• Work item
Below is a block of data; give all of it again word for word.

• Data supplied
-- Opening Marker --
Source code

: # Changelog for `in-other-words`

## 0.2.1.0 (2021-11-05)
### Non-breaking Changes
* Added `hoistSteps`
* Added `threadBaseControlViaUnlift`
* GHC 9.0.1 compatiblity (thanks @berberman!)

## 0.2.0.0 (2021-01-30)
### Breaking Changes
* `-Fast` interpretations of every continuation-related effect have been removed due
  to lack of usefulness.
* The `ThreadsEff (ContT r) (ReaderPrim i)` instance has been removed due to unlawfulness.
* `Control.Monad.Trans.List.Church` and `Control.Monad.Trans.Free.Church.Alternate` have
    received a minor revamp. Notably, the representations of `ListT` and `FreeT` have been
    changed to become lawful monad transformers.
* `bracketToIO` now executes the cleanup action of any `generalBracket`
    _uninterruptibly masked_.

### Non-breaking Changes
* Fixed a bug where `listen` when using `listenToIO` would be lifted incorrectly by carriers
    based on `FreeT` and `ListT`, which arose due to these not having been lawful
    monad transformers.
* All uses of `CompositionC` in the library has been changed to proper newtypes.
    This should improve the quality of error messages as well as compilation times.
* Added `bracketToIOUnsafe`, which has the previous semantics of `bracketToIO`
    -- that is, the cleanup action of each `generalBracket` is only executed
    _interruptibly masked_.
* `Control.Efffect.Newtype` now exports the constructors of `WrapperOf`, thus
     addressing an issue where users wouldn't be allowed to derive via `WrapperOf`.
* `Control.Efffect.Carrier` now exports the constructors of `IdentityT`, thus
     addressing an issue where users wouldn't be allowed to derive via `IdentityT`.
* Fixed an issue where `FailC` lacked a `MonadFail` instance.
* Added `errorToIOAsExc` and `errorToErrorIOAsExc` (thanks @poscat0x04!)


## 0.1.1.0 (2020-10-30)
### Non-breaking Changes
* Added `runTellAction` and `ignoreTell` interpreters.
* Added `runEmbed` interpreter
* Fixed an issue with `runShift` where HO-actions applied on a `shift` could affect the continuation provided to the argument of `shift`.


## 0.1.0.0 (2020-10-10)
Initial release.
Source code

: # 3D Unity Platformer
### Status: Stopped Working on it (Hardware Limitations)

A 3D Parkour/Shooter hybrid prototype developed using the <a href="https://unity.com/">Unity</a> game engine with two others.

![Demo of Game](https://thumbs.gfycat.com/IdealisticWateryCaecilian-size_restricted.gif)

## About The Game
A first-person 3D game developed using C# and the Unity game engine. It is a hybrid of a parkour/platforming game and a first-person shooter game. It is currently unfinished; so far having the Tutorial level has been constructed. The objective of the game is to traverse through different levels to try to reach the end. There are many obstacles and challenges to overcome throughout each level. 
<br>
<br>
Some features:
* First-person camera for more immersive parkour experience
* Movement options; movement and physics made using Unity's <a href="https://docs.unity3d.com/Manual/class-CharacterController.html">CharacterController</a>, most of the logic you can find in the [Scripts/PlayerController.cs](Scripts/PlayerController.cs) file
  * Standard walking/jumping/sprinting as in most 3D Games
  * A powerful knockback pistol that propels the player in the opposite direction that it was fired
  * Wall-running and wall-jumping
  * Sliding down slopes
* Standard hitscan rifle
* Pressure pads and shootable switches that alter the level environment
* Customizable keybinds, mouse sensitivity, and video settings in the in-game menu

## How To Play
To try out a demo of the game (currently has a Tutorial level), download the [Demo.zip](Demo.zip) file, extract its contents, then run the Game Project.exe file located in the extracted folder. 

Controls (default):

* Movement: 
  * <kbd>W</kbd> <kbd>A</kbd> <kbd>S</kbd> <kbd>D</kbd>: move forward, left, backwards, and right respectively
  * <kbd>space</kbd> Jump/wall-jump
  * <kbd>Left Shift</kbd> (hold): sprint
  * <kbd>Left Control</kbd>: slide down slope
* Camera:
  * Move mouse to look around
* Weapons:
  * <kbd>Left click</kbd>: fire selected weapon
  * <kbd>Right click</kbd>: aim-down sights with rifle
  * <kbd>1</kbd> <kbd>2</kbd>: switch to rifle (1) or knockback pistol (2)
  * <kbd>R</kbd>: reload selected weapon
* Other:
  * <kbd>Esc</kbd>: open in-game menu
-- Closing Marker --
• Result of the task
Source code

: # Changelog for `in-other-words`

## 0.2.1.0 (2021-11-05)
### Non-breaking Changes
* Added `hoistSteps`
* Added `threadBaseControlViaUnlift`
* GHC 9.0.1 compatiblity (thanks @berberman!)

## 0.2.0.0 (2021-01-30)
### Breaking Changes
* `-Fast` interpretations of every continuation-related effect have been removed due
  to lack of usefulness.
* The `ThreadsEff (ContT r) (ReaderPrim i)` instance has been removed due to unlawfulness.
* `Control.Monad.Trans.List.Church` and `Control.Monad.Trans.Free.Church.Alternate` have
    received a minor revamp. Notably, the representations of `ListT` and `FreeT` have been
    changed to become lawful monad transformers.
* `bracketToIO` now executes the cleanup action of any `generalBracket`
    _uninterruptibly masked_.

### Non-breaking Changes
* Fixed a bug where `listen` when using `listenToIO` would be lifted incorrectly by carriers
    based on `FreeT` and `ListT`, which arose due to these not having been lawful
    monad transformers.
* All uses of `CompositionC` in the library has been changed to proper newtypes.
    This should improve the quality of error messages as well as compilation times.
* Added `bracketToIOUnsafe`, which has the previous semantics of `bracketToIO`
    -- that is, the cleanup action of each `generalBracket` is only executed
    _interruptibly masked_.
* `Control.Efffect.Newtype` now exports the constructors of `WrapperOf`, thus
     addressing an issue where users wouldn't be allowed to derive via `WrapperOf`.
* `Control.Efffect.Carrier` now exports the constructors of `IdentityT`, thus
     addressing an issue where users wouldn't be allowed to derive via `IdentityT`.
* Fixed an issue where `FailC` lacked a `MonadFail` instance.
* Added `errorToIOAsExc` and `errorToErrorIOAsExc` (thanks @poscat0x04!)


## 0.1.1.0 (2020-10-30)
### Non-breaking Changes
* Added `runTellAction` and `ignoreTell` interpreters.
* Added `runEmbed` interpreter
* Fixed an issue with `runShift` where HO-actions applied on a `shift` could affect the continuation provided to the argument of `shift`.


## 0.1.0.0 (2020-10-10)
Initial release.
Source code

: # 3D Unity Platformer
### Status: Stopped Working on it (Hardware Limitations)

A 3D Parkour/Shooter hybrid prototype developed using the <a href="https://unity.com/">Unity</a> game engine with two others.

![Demo of Game](https://thumbs.gfycat.com/IdealisticWateryCaecilian-size_restricted.gif)

## About The Game
A first-person 3D game developed using C# and the Unity game engine. It is a hybrid of a parkour/platforming game and a first-person shooter game. It is currently unfinished; so far having the Tutorial level has been constructed. The objective of the game is to traverse through different levels to try to reach the end. There are many obstacles and challenges to overcome throughout each level. 
<br>
<br>
Some features:
* First-person camera for more immersive parkour experience
* Movement options; movement and physics made using Unity's <a href="https://docs.unity3d.com/Manual/class-CharacterController.html">CharacterController</a>, most of the logic you can find in the [Scripts/PlayerController.cs](Scripts/PlayerController.cs) file
  * Standard walking/jumping/sprinting as in most 3D Games
  * A powerful knockback pistol that propels the player in the opposite direction that it was fired
  * Wall-running and wall-jumping
  * Sliding down slopes
* Standard hitscan rifle
* Pressure pads and shootable switches that alter the level environment
* Customizable keybinds, mouse sensitivity, and video settings in the in-game menu

## How To Play
To try out a demo of the game (currently has a Tutorial level), download the [Demo.zip](Demo.zip) file, extract its contents, then run the Game Project.exe file located in the extracted folder. 

Controls (default):

* Movement: 
  * <kbd>W</kbd> <kbd>A</kbd> <kbd>S</kbd> <kbd>D</kbd>: move forward, left, backwards, and right respectively
  * <kbd>space</kbd> Jump/wall-jump
  * <kbd>Left Shift</kbd> (hold): sprint
  * <kbd>Left Control</kbd>: slide down slope
* Camera:
  * Move mouse to look around
* Weapons:
  * <kbd>Left click</kbd>: fire selected weapon
  * <kbd>Right click</kbd>: aim-down sights with rifle
  * <kbd>1</kbd> <kbd>2</kbd>: switch to rifle (1) or knockback pistol (2)
  * <kbd>R</kbd>: reload selected weapon
* Other:
  * <kbd>Esc</kbd>: open in-game menu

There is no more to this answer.